In the past few years, several studies have shown the function of NF‐κB p65 as a prognostic biomarker in various types of cancer.23, 25 Unlike many other transcription factors involved in cancer biology, NF‐κB p65 plays a two‐side role in the process of carcinogenesis.26, 27 The tumor‐promoting role of NF‐κB p65 has been studied exhaustively. Although previous studies reported that NF‐κB p65 could induce G1 cell cycle arrest in human epithelial cells,28 the mechanism underlying the tumor‐suppressor role of NF‐κB p65 remains poorly understood. Unexpectedly, this study has, for the first time, shown that the clinical outcomes are different in GC cases with different cellular localizations of NF‐κB p65, which is consistent with the previous studies. It was found in our study that patients who showed high cytoplasmic staining of NF‐κB p65 in carcinoma tissue did not survive as long as those with high nuclear staining, indicating that a high level of nuclear expression of NF‐κB p65 is a prognostic marker for better survival, while high cytoplasmic staining was closely associated with a worse prognosis for GC patients, which may suggest that different cellular localizations of NF‐κB p65 may play a role in cancer progression.

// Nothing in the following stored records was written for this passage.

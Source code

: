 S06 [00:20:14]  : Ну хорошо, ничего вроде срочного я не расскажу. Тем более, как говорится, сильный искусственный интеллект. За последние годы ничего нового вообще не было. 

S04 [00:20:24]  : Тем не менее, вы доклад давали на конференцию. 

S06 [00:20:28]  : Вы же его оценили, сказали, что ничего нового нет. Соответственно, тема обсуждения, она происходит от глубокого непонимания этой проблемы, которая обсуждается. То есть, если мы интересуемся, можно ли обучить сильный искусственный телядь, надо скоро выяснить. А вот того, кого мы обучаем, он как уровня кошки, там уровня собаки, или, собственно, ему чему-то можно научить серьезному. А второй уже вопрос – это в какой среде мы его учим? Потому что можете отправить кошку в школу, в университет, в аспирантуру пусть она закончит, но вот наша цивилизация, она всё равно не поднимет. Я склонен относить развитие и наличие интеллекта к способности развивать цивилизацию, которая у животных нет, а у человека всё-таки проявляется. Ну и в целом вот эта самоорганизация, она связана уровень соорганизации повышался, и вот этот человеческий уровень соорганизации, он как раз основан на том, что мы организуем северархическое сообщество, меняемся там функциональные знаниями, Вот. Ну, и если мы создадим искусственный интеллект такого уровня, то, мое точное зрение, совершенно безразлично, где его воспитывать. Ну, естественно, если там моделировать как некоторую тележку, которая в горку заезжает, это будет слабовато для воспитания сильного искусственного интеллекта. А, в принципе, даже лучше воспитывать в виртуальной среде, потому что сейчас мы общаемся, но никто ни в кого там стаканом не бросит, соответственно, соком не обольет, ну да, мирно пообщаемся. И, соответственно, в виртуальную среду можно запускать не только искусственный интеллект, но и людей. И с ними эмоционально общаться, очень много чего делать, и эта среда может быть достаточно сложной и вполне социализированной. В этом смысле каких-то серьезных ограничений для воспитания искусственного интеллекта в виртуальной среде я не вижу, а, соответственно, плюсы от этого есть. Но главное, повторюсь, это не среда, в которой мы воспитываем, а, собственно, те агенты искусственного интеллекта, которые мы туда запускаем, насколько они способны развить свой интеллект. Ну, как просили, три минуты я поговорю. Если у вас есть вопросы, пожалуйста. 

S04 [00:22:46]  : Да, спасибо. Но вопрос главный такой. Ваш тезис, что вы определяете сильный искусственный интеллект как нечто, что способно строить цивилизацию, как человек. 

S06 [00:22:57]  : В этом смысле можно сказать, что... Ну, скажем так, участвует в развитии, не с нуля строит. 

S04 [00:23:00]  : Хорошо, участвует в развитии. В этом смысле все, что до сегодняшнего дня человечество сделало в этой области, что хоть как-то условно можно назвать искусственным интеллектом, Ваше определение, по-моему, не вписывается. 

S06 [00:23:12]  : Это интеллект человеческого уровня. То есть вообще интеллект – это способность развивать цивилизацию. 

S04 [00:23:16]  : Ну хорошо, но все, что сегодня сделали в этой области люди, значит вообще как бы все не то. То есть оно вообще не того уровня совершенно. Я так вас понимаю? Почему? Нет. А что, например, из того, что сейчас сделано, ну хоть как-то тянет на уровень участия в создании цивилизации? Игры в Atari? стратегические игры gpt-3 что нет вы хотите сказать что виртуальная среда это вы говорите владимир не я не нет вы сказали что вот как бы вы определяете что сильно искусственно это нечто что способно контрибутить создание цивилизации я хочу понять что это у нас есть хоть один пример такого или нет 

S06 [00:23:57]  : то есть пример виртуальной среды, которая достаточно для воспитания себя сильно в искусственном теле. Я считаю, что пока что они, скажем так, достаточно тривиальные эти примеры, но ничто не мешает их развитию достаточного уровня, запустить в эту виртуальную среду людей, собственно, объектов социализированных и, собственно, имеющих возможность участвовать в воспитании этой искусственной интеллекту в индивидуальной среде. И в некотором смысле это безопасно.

In conclusion, our immunohistochemical results showed that nuclear expression of NF‐κB p65 was markedly increased in GC tissue as compared with that in nonmalignant tissue. A high level of nuclear expression of NF‐κB p65 was associated with a better prognosis and was an independent prognostic indicator for GC when overall survival was used as the endpoint. In addition, high cytoplasm staining indicates a worse prognosis, suggesting that the combination of cytoplasmic and nuclear detection could better predict the prognosis of GC. High cytoplasm expression with low nuclear expression may indicate a shorter survival, while low cytoplasm expression with high nuclear expression may indicate a better prognosis. Further investigation is needed to clarify the mechanism of NF‐κB as a new prognostic biomarker in GC.

Conflict of interest statement

We have no conflicts of interest to report.

Acknowledgments

This study was supported by Shandong Natural Science Foundation (Y2006C23); Shandong Excellent Young Scientist Research Award Fund Project (2006BSB14114; BS2010YY013); and Shandong Tackle Key Problems in Science and Technology (2010GSF10245).